● Problem details
What lines of the data include the string "修复可行"? Copy them all.

[Start of section]

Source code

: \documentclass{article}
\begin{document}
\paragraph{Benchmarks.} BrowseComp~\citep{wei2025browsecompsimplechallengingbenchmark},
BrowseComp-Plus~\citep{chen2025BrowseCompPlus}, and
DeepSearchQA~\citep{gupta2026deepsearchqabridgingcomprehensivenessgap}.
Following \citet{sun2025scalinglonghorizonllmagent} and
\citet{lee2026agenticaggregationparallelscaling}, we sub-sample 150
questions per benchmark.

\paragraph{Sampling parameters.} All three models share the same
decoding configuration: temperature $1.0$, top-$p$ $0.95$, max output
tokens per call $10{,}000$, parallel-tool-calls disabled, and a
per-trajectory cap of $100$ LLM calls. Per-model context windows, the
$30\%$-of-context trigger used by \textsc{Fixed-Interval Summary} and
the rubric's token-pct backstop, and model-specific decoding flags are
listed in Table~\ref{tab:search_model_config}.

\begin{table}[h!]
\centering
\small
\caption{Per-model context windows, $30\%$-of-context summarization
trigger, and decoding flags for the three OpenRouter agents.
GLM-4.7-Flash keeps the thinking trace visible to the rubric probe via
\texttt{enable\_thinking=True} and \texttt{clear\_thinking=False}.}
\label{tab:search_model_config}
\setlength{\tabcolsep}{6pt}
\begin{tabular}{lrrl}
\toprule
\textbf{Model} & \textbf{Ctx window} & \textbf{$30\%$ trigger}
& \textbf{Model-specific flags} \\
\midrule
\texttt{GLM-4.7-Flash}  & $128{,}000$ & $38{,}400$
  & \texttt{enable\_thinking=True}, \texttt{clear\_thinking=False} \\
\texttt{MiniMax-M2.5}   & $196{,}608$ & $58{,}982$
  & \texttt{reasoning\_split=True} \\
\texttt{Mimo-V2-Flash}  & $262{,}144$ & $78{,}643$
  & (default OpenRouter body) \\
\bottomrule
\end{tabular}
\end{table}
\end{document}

[End of section]
[Start of section]

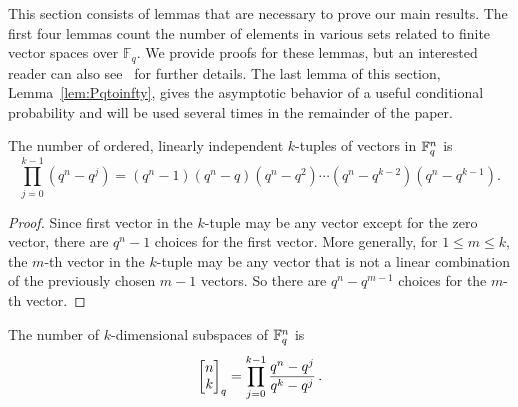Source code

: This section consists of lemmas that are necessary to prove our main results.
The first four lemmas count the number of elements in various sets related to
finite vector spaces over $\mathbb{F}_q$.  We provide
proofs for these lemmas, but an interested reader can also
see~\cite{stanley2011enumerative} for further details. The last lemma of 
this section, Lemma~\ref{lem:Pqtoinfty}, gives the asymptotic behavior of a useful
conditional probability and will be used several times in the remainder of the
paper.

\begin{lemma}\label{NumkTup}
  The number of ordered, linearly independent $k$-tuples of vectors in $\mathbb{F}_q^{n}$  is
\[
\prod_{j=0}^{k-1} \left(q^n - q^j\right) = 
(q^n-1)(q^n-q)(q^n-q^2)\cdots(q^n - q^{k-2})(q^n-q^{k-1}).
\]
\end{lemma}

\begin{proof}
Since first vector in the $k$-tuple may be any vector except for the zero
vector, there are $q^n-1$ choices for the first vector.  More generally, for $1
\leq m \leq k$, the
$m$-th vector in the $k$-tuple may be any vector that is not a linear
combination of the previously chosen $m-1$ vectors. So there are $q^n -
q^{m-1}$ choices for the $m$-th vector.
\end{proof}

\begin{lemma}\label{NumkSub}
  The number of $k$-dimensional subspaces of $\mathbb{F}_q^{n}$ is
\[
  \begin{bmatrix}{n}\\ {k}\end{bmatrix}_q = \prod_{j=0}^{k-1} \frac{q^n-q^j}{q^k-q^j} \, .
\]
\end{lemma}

[End of section]
[Start of section]

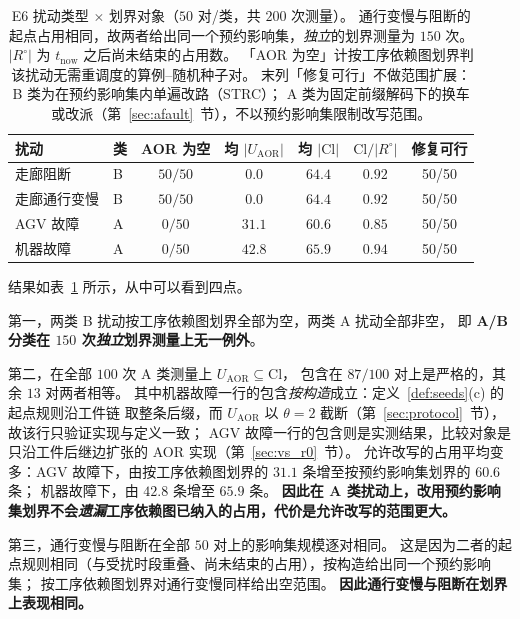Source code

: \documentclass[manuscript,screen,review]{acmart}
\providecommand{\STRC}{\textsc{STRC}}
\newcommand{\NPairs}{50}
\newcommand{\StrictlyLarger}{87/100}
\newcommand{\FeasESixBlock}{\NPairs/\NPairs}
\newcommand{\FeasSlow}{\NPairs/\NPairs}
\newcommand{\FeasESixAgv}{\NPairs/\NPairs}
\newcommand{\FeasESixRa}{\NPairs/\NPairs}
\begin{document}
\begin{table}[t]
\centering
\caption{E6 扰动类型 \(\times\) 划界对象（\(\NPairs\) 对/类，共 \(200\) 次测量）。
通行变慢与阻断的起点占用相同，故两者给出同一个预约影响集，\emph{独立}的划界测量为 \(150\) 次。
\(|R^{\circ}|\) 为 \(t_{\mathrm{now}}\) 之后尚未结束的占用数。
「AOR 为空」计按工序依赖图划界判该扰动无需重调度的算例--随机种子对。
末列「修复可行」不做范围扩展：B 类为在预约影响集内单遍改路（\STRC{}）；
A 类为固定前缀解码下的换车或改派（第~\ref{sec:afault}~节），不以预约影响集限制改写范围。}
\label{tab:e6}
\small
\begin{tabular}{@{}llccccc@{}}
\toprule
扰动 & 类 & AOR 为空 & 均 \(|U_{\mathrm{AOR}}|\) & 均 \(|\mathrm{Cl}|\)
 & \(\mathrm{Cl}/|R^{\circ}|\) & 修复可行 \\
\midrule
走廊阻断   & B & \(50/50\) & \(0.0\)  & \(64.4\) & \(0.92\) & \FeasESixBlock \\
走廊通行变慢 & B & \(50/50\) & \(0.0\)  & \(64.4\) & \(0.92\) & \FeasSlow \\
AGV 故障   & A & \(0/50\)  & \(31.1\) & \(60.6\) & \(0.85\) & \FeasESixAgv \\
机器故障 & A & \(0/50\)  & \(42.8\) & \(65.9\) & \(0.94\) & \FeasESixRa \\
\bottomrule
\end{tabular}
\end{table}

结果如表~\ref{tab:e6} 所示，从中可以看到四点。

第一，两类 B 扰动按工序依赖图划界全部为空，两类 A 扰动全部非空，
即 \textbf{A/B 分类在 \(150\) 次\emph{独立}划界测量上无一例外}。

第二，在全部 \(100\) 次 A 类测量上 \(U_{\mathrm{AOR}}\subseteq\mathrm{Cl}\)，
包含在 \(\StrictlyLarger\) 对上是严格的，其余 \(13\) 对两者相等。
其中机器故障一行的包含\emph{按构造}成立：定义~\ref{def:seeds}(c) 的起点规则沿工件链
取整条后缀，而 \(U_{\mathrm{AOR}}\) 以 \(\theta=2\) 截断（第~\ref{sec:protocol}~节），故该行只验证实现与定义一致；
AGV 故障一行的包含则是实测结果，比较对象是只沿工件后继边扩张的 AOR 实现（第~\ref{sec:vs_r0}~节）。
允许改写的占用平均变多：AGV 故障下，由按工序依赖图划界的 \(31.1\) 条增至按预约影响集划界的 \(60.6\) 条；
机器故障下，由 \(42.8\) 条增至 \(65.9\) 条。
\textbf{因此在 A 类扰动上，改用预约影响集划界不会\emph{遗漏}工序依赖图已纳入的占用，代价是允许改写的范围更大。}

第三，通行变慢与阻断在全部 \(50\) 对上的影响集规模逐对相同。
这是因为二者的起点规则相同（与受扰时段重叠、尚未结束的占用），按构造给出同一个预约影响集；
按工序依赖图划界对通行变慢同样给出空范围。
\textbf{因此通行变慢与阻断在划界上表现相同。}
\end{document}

[End of section]

● Final answer
末列「修复可行」不做范围扩展：B 类为在预约影响集内单遍改路（\STRC{}）；
 & \(\mathrm{Cl}/|R^{\circ}|\) & 修复可行 \\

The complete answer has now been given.